Migration to Microsoft .NET
Migration to Microsoft .NET
Our methods of migration to Microsoft .NET are based on three pillars:
- Experience. Groups of engineers and analysts with over 1000 hours of experience in the given technology, who research the source product. We have a successful track record of working with popular platforms, poorly documented solutions and with custom client implementations.
- Tools. Migration tools and component libraries (objects, classes, tags, etc.) that facilitate migration.
For example, typical components that are employed in migration projects are: DHTML ComboBox with dynamic lookup of values via Web Service, multi-column DropDown for .NET WinForms (similar to Access control), etc. DataArt invested several thousands of hours creating these custom components.
- Customized approach. Migration is always performed by two teams that interact with the customer independently from one another. The first team consists of analysts and QA specialists. It is responsible for coordination and support of information and tools necessary to preserve 100% of useful functionality intact. The second team performs the implementation side of migration using an appropriate technique, for example adaptation, porting, or re-factoring.

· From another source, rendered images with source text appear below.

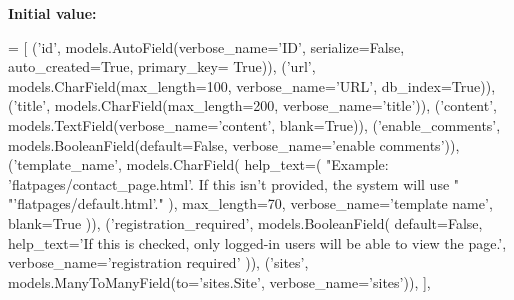 {\bfseries Initial value\+:}
\begin{DoxyCode}
= [
                (\textcolor{stringliteral}{'id'}, models.AutoField(verbose\_name=\textcolor{stringliteral}{'ID'}, serialize=\textcolor{keyword}{False}, auto\_created=\textcolor{keyword}{True}, primary\_key=\textcolor{keyword}{
      True})),
                (\textcolor{stringliteral}{'url'}, models.CharField(max\_length=100, verbose\_name=\textcolor{stringliteral}{'URL'}, db\_index=\textcolor{keyword}{True})),
                (\textcolor{stringliteral}{'title'}, models.CharField(max\_length=200, verbose\_name=\textcolor{stringliteral}{'title'})),
                (\textcolor{stringliteral}{'content'}, models.TextField(verbose\_name=\textcolor{stringliteral}{'content'}, blank=\textcolor{keyword}{True})),
                (\textcolor{stringliteral}{'enable\_comments'}, models.BooleanField(default=\textcolor{keyword}{False}, verbose\_name=\textcolor{stringliteral}{'enable comments'})),
                (\textcolor{stringliteral}{'template\_name'}, models.CharField(
                    help\_text=(
                        \textcolor{stringliteral}{"Example: 'flatpages/contact\_page.html'. If this isn't provided, the system will
       use "}
                        \textcolor{stringliteral}{"'flatpages/default.html'."}
                    ), max\_length=70, verbose\_name=\textcolor{stringliteral}{'template name'}, blank=\textcolor{keyword}{True}
                )),
                (\textcolor{stringliteral}{'registration\_required'}, models.BooleanField(
                    default=\textcolor{keyword}{False}, help\_text=\textcolor{stringliteral}{'If this is checked, only logged-in users will be able to view
       the page.'},
                    verbose\_name=\textcolor{stringliteral}{'registration required'}
                )),
                (\textcolor{stringliteral}{'sites'}, models.ManyToManyField(to=\textcolor{stringliteral}{'sites.Site'}, verbose\_name=\textcolor{stringliteral}{'sites'})),
            ],
\end{DoxyCode}
\mbox{\label{classdjango_1_1contrib_1_1flatpages_1_1migrations_1_10001__initial_1_1_migration_a939db491189788b533074c31c0f02a26}}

Whenever possible and appropriate, we assure that the final product design allows for maximum utilization of the Microsoft .NET advantages:
- Automated deployment from a Web-server, natural both for WebForms and for Windows Forms;
- Availability of re-usable network APIs based on Web Services & remoting for features that are required by third-party applications;
- Possibility of using Windows Forms in MDI and SDI Frameworks and on Web-pages (for integration with Web-portals) without any changes to the code;
- Maximum usage of managed code and universal Microsoft .NET Framework features to simplify future integration with the new generation of Microsoft server platforms.

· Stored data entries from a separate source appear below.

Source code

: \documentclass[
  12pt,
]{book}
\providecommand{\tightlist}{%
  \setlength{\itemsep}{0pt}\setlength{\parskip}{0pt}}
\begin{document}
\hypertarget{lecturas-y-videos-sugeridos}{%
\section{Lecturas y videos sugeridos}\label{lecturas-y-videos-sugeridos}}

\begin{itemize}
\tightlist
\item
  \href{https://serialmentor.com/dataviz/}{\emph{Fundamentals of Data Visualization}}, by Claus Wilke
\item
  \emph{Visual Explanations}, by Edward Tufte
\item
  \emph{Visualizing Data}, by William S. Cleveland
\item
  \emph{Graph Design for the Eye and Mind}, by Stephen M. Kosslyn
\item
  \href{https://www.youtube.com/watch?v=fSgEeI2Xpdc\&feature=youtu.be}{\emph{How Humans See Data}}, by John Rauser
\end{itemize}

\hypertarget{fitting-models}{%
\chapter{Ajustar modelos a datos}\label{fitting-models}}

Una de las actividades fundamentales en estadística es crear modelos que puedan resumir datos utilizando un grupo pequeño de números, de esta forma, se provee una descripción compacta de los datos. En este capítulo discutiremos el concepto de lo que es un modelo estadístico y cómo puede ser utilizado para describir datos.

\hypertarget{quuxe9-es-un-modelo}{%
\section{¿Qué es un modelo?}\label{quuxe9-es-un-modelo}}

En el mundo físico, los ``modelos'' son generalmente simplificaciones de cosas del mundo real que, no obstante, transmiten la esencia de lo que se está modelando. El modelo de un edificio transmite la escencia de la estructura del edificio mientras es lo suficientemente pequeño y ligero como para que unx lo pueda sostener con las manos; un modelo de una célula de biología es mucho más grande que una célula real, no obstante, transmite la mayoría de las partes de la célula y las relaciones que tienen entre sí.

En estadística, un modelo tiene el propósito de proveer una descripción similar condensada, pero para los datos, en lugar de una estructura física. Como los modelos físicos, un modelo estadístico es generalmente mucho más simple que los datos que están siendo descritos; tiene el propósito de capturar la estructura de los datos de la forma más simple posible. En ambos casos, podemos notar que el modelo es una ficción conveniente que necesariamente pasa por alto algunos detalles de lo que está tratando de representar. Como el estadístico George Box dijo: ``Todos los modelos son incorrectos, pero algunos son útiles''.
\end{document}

Working With Cutting-Edge Technologies
Historically, DataArt has been investing serious efforts in researching perspective technologies, experimenting with early software releases and maintaining leading-edge development practices. Early research is usually performed by analysts from a dedicated R&D group or through "pilot projects".
In a standard scenario, analysts evaluate the product's or platform's early pre-releases and provide their opinion on the following factors:
- Advantages for potential users
- Advantages in terms of lowering development costs or increased productivity
- Optimization of deployment and operation phases
- Costs involved with training, updating development infrastructure, toolsets, etc.

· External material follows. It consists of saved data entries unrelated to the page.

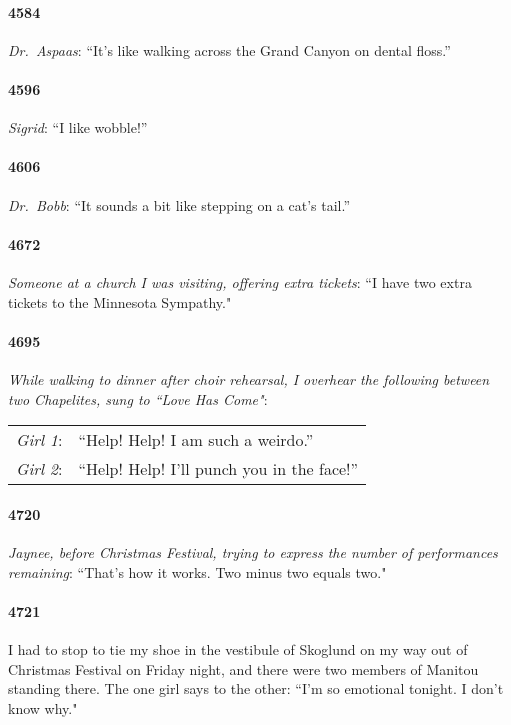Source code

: \documentclass[10pt]{memoir}
\newcommand{\speakertag}[1]{\emph{#1}: }
\newcommand{\st}{\speakertag}
\newcommand{\intro}[1]{\emph{#1}}
\begin{document}
\paragraph{4584} \intro{Dr.\ Aspaas}: ``It's like walking across the Grand Canyon on dental floss.''

\paragraph{4596} \intro{Sigrid}: ``I like wobble!''

\paragraph{4606} \intro{Dr.\ Bobb}: ``It sounds a bit like stepping on a cat's tail.''
\paragraph{4672} \intro{Someone at a church I was visiting, offering extra tickets}: ``I have two extra tickets to the Minnesota Sympathy."

\paragraph{4695} \intro{While walking to dinner after choir rehearsal, I overhear the following between two Chapelites, sung to ``Love Has Come"}:\\

\noindent \begin{tabularx}{\textwidth}{r X}
\st{Girl 1} & ``Help! Help! I am such a weirdo.'' \\
\st{Girl 2} & ``Help! Help! I'll punch you in the face!'' \\
\end{tabularx}

\paragraph{4720} \intro{Jaynee, before Christmas Festival, trying to express the number of performances remaining}: ``That's how it works. Two minus two equals two."

\paragraph{4721} I had to stop to tie my shoe in the vestibule of Skoglund on my way out of Christmas Festival on Friday night, and there were two members of Manitou standing there. The one girl says to the other: ``I'm so emotional tonight. I don't know why."
\end{document}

- Existing vendor's programs supporting the new technology
Provided that the technology looks promising or there is a well-defined client interest, a "pilot project" is organized. The pilot project explores the technology further, with particular attention to:
- Any specifics of development process associated with the new technology
- Risks and constraints, probability of changes in the release version
- Types of applications likely to benefit most from the use of new technology
Many of today's popular technologies have passed through this evaluation process and have been adapted for active use. Microsoft .NET framework itself has been tested through a series of pilot projects, before being selected as a primary development platform at DataArt.